The page was edited at least 47 times over 24 hours before Wikipedia administrators locked the page so that unregistered users could not change its contents until August. This restriction arrives as Biden administration officials attempt to avoid using the term to describe the current economy .
The online encyclopedia’s administrators froze the webpage’s edit feature due to a “persistent addition of unsourced or poorly sourced content.” The top of the webpage also notes that the recession webpage “may be affected by a current event.”
Users manipulated the page and battled over whether its lead paragraph contained the sentence, “Though there is no global consensus on the definition of a recession, two consecutive quarters of decline in a country’s real gross domestic product is commonly used as a practical definition of a recession.” As of Friday, the line is currently included in the description.
“The article always said something about ‘two down GDP quarters,'” wrote Wikipedia editor JPxG in a Thursday note . “The first section of the article, titled ‘Definition,’ has mentioned it since 2011 . As far as I can tell, nobody ever messed with this. The entire current dispute is over whether it should say this in the lead paragraph and the definition section or just in the definition section. Right now, the article gives both that definition and the [National Bureau of Economic Research] definition and takes no position on which is ‘correct.’ The NBER definition is a ‘significant decline in economic activity spread across the market, lasting more than a few months, normally visible in real GDP , real income, employment, industrial production, and wholesale-retail sales.'”
The page is currently semi-protected and requires users to have an account that is at least 10 days old and has 10 edits to its name in order to edit its contents. Nonauto-confirmed users can edit the page again after Aug. 3, but their edits will be held for human review before being visible.
The Biden administration has been criticized for denying that the current economy is in a recession. “We’re not going to be in a recession, in my view,” Biden told reporters Monday. “The unemployment rate is still one of the lowest we’ve had in history. It’s in the 3.6 area. We still find ourselves with people investing. My hope is we go from this rapid growth to a steady growth, and so we’ll see some coming down, but I don’t think we’re going to, God willing. I don’t think we’re going to see a recession.”

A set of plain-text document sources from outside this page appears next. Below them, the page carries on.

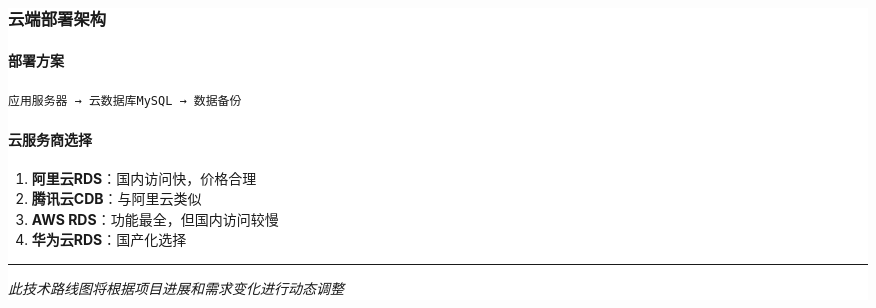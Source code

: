 ### 云端部署架构

#### 部署方案
```
应用服务器 → 云数据库MySQL → 数据备份
```

#### 云服务商选择
1. **阿里云RDS**：国内访问快，价格合理
2. **腾讯云CDB**：与阿里云类似
3. **AWS RDS**：功能最全，但国内访问较慢
4. **华为云RDS**：国产化选择

---

*此技术路线图将根据项目进展和需求变化进行动态调整*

Other members of Biden’s staff, including National Economic Council Director Brian Deese, have repeated this notion. “Never in the history of our country have we had a recession where the economy was creating jobs, period, let alone creating 400,000 jobs,” Deese told CNN in a Tuesday interview . “Certainly, in terms of the technical definition, it’s not a recession. The technical definition considers a much broader spectrum of data points. But in practical terms, what matters to American people is whether they have a little economic breathing room, they have more job opportunities, their wages are going up — that has been Joe Biden’s focus since coming into office.” The White House Council of Economic Advisers published a blog post last weekend disputing the definition of a “technical” recession.
Republicans have criticized the attempts to shift the definition. “Newsflash for Joe Biden: You can’t change reality by arguing over definitions,” Republican National Committee spokesman Tommy Pigott wrote in a statement. “They think all they have is a messaging problem. In truth, though, they have a policy problem, and you can’t change reality by playing games with definitions. The American people are too smart for that.”